Customizing plots with Matplotlib
Contents
3. Customizing plots with Matplotlib#
Although seaborn generates good-looking figures out of the box, most of the time we need to introduce some adjustments. You saw already in the previous chapters that we could relabel axes and adjust their range or ticks by calling matplotlib
functions directly to modify figures that we generated with seaborn
. Here, we will review some basic concepts of matplotlib
figures and learn how to adjust some of their elements to create custom figures.
The two most important concepts to be aware of when using matplotlib
are the figure and axes objects:
axes (also referred to as subplots): the area where we plot the data; has an x- and y-axis, which contain ticks, tick locations, labels, and other elements.
figure: the overall window/page where everything is drawn; can contain multiple axes (subplots) organized in a form of a grid.
Before you begin: Be sure to check out the official matplotlib cheat sheet (available here) - it outlines all of the most useful functionalities discussed below and more!
3.1. Environment setup#
# for Google Colab
import os
if 'COLAB_JUPYTER_IP' in os.environ:
!git clone https://github.com/bokulich-lab/DataVisualizationBook.git book
from book.utils import utils
utils.ensure_packages('book/requirements.txt')
import matplotlib.pyplot as plt
import numpy as np
import pandas as pd
import seaborn as sns
%config InlineBackend.figure_format='svg'
3.2. Creating figures and subplots#
Let’s see now how to create a figure and its axes. Note: the following examples don’t have any data shown on the (sub)plots - this is to only show you how to create and refer to figures with one or more axes.

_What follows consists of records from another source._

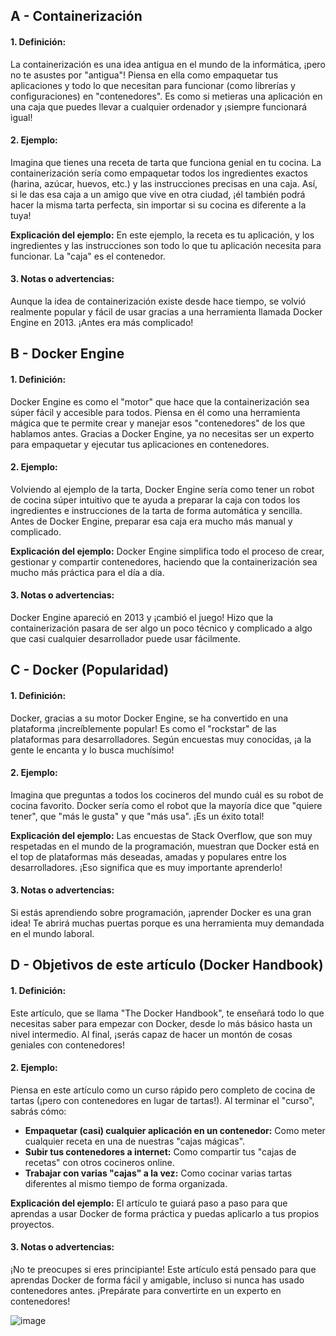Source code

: ## A - Containerización

#### 1. **Definición:**

La containerización es una idea antigua en el mundo de la informática, ¡pero no te asustes por "antigua"! Piensa en ella como empaquetar tus aplicaciones y todo lo que necesitan para funcionar (como librerías y configuraciones) en "contenedores". Es como si metieras una aplicación en una caja que puedes llevar a cualquier ordenador y ¡siempre funcionará igual!

#### 2. **Ejemplo:**

Imagina que tienes una receta de tarta que funciona genial en tu cocina. La containerización sería como empaquetar todos los ingredientes exactos (harina, azúcar, huevos, etc.) y las instrucciones precisas en una caja. Así, si le das esa caja a un amigo que vive en otra ciudad, ¡él también podrá hacer la misma tarta perfecta, sin importar si su cocina es diferente a la tuya!

**Explicación del ejemplo:**
En este ejemplo, la receta es tu aplicación, y los ingredientes y las instrucciones son todo lo que tu aplicación necesita para funcionar. La "caja" es el contenedor.

#### 3. **Notas o advertencias:**

Aunque la idea de containerización existe desde hace tiempo, se volvió realmente popular y fácil de usar gracias a una herramienta llamada Docker Engine en 2013. ¡Antes era más complicado!

## B - Docker Engine

#### 1. **Definición:**

Docker Engine es como el "motor" que hace que la containerización sea súper fácil y accesible para todos. Piensa en él como una herramienta mágica que te permite crear y manejar esos "contenedores" de los que hablamos antes. Gracias a Docker Engine, ya no necesitas ser un experto para empaquetar y ejecutar tus aplicaciones en contenedores.

#### 2. **Ejemplo:**

Volviendo al ejemplo de la tarta, Docker Engine sería como tener un robot de cocina súper intuitivo que te ayuda a preparar la caja con todos los ingredientes e instrucciones de la tarta de forma automática y sencilla. Antes de Docker Engine, preparar esa caja era mucho más manual y complicado.

**Explicación del ejemplo:**
Docker Engine simplifica todo el proceso de crear, gestionar y compartir contenedores, haciendo que la containerización sea mucho más práctica para el día a día.

#### 3. **Notas o advertencias:**

Docker Engine apareció en 2013 y ¡cambió el juego! Hizo que la containerización pasara de ser algo un poco técnico y complicado a algo que casi cualquier desarrollador puede usar fácilmente.

## C - Docker (Popularidad)

#### 1. **Definición:**

Docker, gracias a su motor Docker Engine, se ha convertido en una plataforma ¡increíblemente popular! Es como el "rockstar" de las plataformas para desarrolladores. Según encuestas muy conocidas, ¡a la gente le encanta y lo busca muchísimo!

#### 2. **Ejemplo:**

Imagina que preguntas a todos los cocineros del mundo cuál es su robot de cocina favorito. Docker sería como el robot que la mayoría dice que "quiere tener", que "más le gusta" y que "más usa". ¡Es un éxito total!

**Explicación del ejemplo:**
Las encuestas de Stack Overflow, que son muy respetadas en el mundo de la programación, muestran que Docker está en el top de plataformas más deseadas, amadas y populares entre los desarrolladores. ¡Eso significa que es muy importante aprenderlo!

#### 3. **Notas o advertencias:**

Si estás aprendiendo sobre programación, ¡aprender Docker es una gran idea! Te abrirá muchas puertas porque es una herramienta muy demandada en el mundo laboral.

## D - Objetivos de este artículo (Docker Handbook)

#### 1. **Definición:**

Este artículo, que se llama "The Docker Handbook", te enseñará todo lo que necesitas saber para empezar con Docker, desde lo más básico hasta un nivel intermedio. Al final, ¡serás capaz de hacer un montón de cosas geniales con contenedores!

#### 2. **Ejemplo:**

Piensa en este artículo como un curso rápido pero completo de cocina de tartas (¡pero con contenedores en lugar de tartas!). Al terminar el "curso", sabrás cómo:

- **Empaquetar (casi) cualquier aplicación en un contenedor:** Como meter cualquier receta en una de nuestras "cajas mágicas".
- **Subir tus contenedores a internet:** Como compartir tus "cajas de recetas" con otros cocineros online.
- **Trabajar con varias "cajas" a la vez:** Como cocinar varias tartas diferentes al mismo tiempo de forma organizada.

**Explicación del ejemplo:**
El artículo te guiará paso a paso para que aprendas a usar Docker de forma práctica y puedas aplicarlo a tus propios proyectos.

#### 3. **Notas o advertencias:**

¡No te preocupes si eres principiante! Este artículo está pensado para que aprendas Docker de forma fácil y amigable, incluso si nunca has usado contenedores antes. ¡Prepárate para convertirte en un experto en contenedores!

![image](https://docker-handbook.farhan.dev/docker-handbook-preview.png)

Documentation you might want to check for further information:
3.2.1. One Subplot#
fig, ax = plt.subplots(nrows=1, ncols=1);
3.2.2. Many Subplots - Horizontal Layout#
We can create multiple subplots by using the function subplot
of the pyplot
module in matplotlib
. Here we specify the size of the figure by passing a tuple in the form (width, height)
to the figsize
parameter. In addition, the nrows
and ncols
specify how many rows and how many columns the figure should have.
fig, axes = plt.subplots(nrows=1, ncols=3, figsize=(12, 4));
3.2.3. Multiple Subplots - Grid Layout#
Here we can see an example where, instead of specifying the width and height of the figure, we specify the aspect ratio by setting figsize = plt.figaspect(aspect_ratio)
.
fig, axes = plt.subplots(nrows=2, ncols=2, figsize=plt.figaspect(0.4));
3.2.4. Gridspec#
Sometimes we may need a grid of plots where some subplots should span multiple rows or columns. The code below shows how to do this using a gridspec
. Below you will find two examples: a vertical and a horizontal alignment. After creating the GridSpec
object (line 5), we remove the subplots corresponding to the location of the subplot that will span some rows and some columns. The removal is done by specifying the correct rows and columns in the for
loop (line 7). Then, we need to add the subplot in the place of the removed subplots. We do this using the function fig.add_subplot(gs[rows, columns])
, where gs
is the Gridspace object created at the beginning. Note that rows
and columns
passed to the gs
should correspond to the locations of the axes that we removed in the for
loop. Finally, we use the annotate
method to add text to the subplot that spans some rows/columns.
# vertical alignment
fig, axes = plt.subplots(ncols=3, nrows=3, figsize=(10, 4))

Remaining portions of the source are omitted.